We hear about the Neolithic Revolution as if it was a night and day change. But were there still hunter gatherer societies livings alongside them? Were they phased out gradually or did they really just disappear suddenly?

by piano-stevens
Alkibiades415

It was certainly not a night and day change. The transition to the Neolithic took hundreds, if not over a thousand, years, depending on region and subregion (for instance, the "proto" phase of the Neolithic in the Levant stretches, generally, from 11,700 to 10,500 cal. years BP, a stretch of 700 years). Things happened very gradually, with incremental changes over decades or centuries. In the Near East the PPNA (Pre-Pottery Neolithic A) is found at a scattered (but ever-growing) collection of sites, each of which shared some similarities with the others but also had its own particular flair on this or that element. The most famous of these is probably PPNA Jericho, which was one of the first investigated and also one of the richest as far as quantity and quality of material. In general, the PPNA sites in the Near East show better and different tool shapes than what came before, but there were still plenty of "old" tool shapes around for centuries after the new shapes started to appear. By means of analogy, I can walk around with a smart phone in my pocket in 2021, but I can also go to the thrift store and buy a clock radio from the 1960s that still works perfectly fine.

Another area of glaring difference between "proto"-Neolithic sites and what had come before is architecture.
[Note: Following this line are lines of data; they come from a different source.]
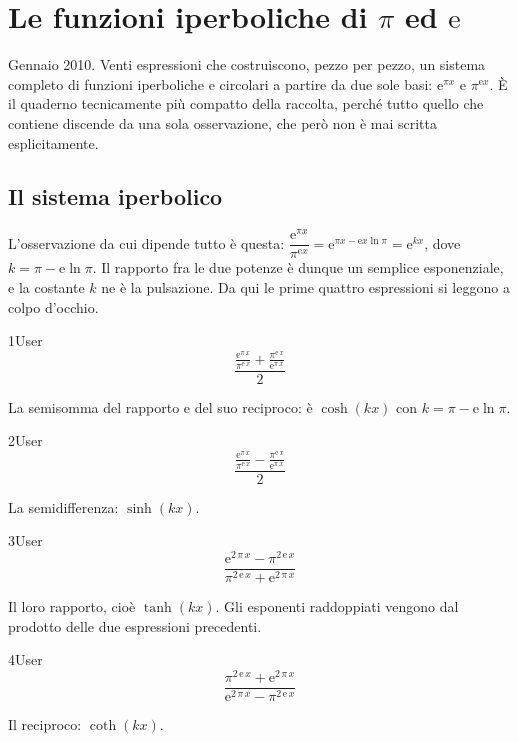 \chapter{Le funzioni iperboliche di $\pi$ ed $\mathrm{e}$}
\label{cap:sin-cos}

Gennaio 2010. Venti espressioni che costruiscono, pezzo per pezzo, un sistema completo di funzioni iperboliche e circolari a partire da due sole basi: $\mathrm{e}^{\pi x}$ e $\pi^{\mathrm{e}x}$. È il quaderno tecnicamente più compatto della raccolta, perché tutto quello che contiene discende da una sola osservazione, che però non è mai scritta esplicitamente.

\section{Il sistema iperbolico}

L'osservazione da cui dipende tutto è questa: $\dfrac{\mathrm{e}^{\pi x}}{\pi^{\mathrm{e}x}}=\mathrm{e}^{\pi x-\mathrm{e}x\ln\pi}=\mathrm{e}^{kx}$, dove $k=\pi-\mathrm{e}\ln\pi$. Il rapporto fra le due potenze è dunque un semplice esponenziale, e la costante $k$ ne è la pulsazione. Da qui le prime quattro espressioni si leggono a colpo d'occhio.

\begin{espr}{1}{User}{}
\[
\frac{\frac{\mathrm{e}^{\pi\, x}}{\pi^{\mathrm{e}\, x}} + \frac{\pi^{\mathrm{e}\, x}}{\mathrm{e}^{\pi\, x}}}{2}
\]
\end{espr}
La semisomma del rapporto e del suo reciproco: è $\cosh(kx)$ con $k=\pi-\mathrm{e}\ln\pi$.

\begin{espr}{2}{User}{}
\[
\frac{\frac{\mathrm{e}^{\pi\, x}}{\pi^{\mathrm{e}\, x}} - \frac{\pi^{\mathrm{e}\, x}}{\mathrm{e}^{\pi\, x}}}{2}
\]
\end{espr}
La semidifferenza: $\sinh(kx)$.

\begin{espr}{3}{User}{}
\[
\frac{\mathrm{e}^{2\, \pi\, x} - \pi^{2\, \mathrm{e}\, x}}{\pi^{2\, \mathrm{e}\, x} + \mathrm{e}^{2\, \pi\, x}}
\]
\end{espr}
Il loro rapporto, cioè $\tanh(kx)$. Gli esponenti raddoppiati vengono dal prodotto delle due espressioni precedenti.

\begin{espr}{4}{User}{}
\[
\frac{\pi^{2\, \mathrm{e}\, x} + \mathrm{e}^{2\, \pi\, x}}{\mathrm{e}^{2\, \pi\, x} - \pi^{2\, \mathrm{e}\, x}}
\]
\end{espr}
Il reciproco: $\coth(kx)$.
In the southern Levant, differentiation between buildings meant for domestic occupation begin to sharply separate from other, non-dwelling structures in the PPNA. The use of mud-bricks for building superstructures is also new, replacing earlier Natufian use of branches and skins for the same purpose.

And so on and so forth. Imagine slow, incremental changes happening over a fairly large swath of space and time, but also sometimes rapidly, if conditions were right.

For the Near East on this topic, see Simmons, The Neolithic Revolution in the Near East (Arizona 2007). Off the top of my head, there is also a David Miles book about the Neo. Rev. in Britain, The Tale of the Axe: How the Neolithic Revolution Transformed Britain (2016).